#### Task to carry out
Print every line of the listing below, starting with the line that holds "(i.e., if the" and going on through the line that holds "in a format suitable for input to *d.text*.", both included, and print nothing else.

[Opening Task input section]

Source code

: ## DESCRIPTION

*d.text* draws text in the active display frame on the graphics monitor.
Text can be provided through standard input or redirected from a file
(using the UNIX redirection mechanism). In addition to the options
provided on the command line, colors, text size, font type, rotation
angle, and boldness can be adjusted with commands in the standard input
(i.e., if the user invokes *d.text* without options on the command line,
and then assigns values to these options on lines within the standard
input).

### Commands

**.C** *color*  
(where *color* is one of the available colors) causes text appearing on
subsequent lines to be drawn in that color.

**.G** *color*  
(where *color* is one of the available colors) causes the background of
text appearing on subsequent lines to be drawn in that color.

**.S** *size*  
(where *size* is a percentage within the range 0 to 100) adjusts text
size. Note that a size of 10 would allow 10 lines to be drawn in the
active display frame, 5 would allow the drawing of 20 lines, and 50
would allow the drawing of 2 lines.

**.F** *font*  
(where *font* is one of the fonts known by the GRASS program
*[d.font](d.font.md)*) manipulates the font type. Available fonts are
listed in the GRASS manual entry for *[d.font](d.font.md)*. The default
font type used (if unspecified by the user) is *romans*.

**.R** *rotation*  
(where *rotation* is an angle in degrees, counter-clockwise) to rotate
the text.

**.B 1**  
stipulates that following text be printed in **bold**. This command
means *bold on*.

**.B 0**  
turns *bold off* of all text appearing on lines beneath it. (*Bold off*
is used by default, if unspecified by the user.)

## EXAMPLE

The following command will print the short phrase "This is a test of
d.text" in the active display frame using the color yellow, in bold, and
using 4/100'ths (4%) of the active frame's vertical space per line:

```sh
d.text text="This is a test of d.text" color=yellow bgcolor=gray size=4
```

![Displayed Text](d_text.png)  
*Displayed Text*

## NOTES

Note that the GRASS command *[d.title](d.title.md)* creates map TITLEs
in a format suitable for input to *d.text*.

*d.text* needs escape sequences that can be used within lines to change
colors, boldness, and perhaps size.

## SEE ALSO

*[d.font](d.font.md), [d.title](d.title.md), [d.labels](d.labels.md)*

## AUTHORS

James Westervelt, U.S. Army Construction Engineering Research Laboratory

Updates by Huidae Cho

[Closing Task input section]

#### Written solution
(i.e., if the user invokes *d.text* without options on the command line,
and then assigns values to these options on lines within the standard
input).

### Commands

**.C** *color*  
(where *color* is one of the available colors) causes text appearing on
subsequent lines to be drawn in that color.

**.G** *color*  
(where *color* is one of the available colors) causes the background of
text appearing on subsequent lines to be drawn in that color.

**.S** *size*  
(where *size* is a percentage within the range 0 to 100) adjusts text
size. Note that a size of 10 would allow 10 lines to be drawn in the
active display frame, 5 would allow the drawing of 20 lines, and 50
would allow the drawing of 2 lines.

**.F** *font*  
(where *font* is one of the fonts known by the GRASS program
*[d.font](d.font.md)*) manipulates the font type. Available fonts are
listed in the GRASS manual entry for *[d.font](d.font.md)*. The default
font type used (if unspecified by the user) is *romans*.

**.R** *rotation*  
(where *rotation* is an angle in degrees, counter-clockwise) to rotate
the text.

**.B 1**  
stipulates that following text be printed in **bold**. This command
means *bold on*.

**.B 0**  
turns *bold off* of all text appearing on lines beneath it. (*Bold off*
is used by default, if unspecified by the user.)

## EXAMPLE

The following command will print the short phrase "This is a test of
d.text" in the active display frame using the color yellow, in bold, and
using 4/100'ths (4%) of the active frame's vertical space per line:

```sh
d.text text="This is a test of d.text" color=yellow bgcolor=gray size=4
```

![Displayed Text](d_text.png)  
*Displayed Text*

## NOTES

Note that the GRASS command *[d.title](d.title.md)* creates map TITLEs
in a format suitable for input to *d.text*.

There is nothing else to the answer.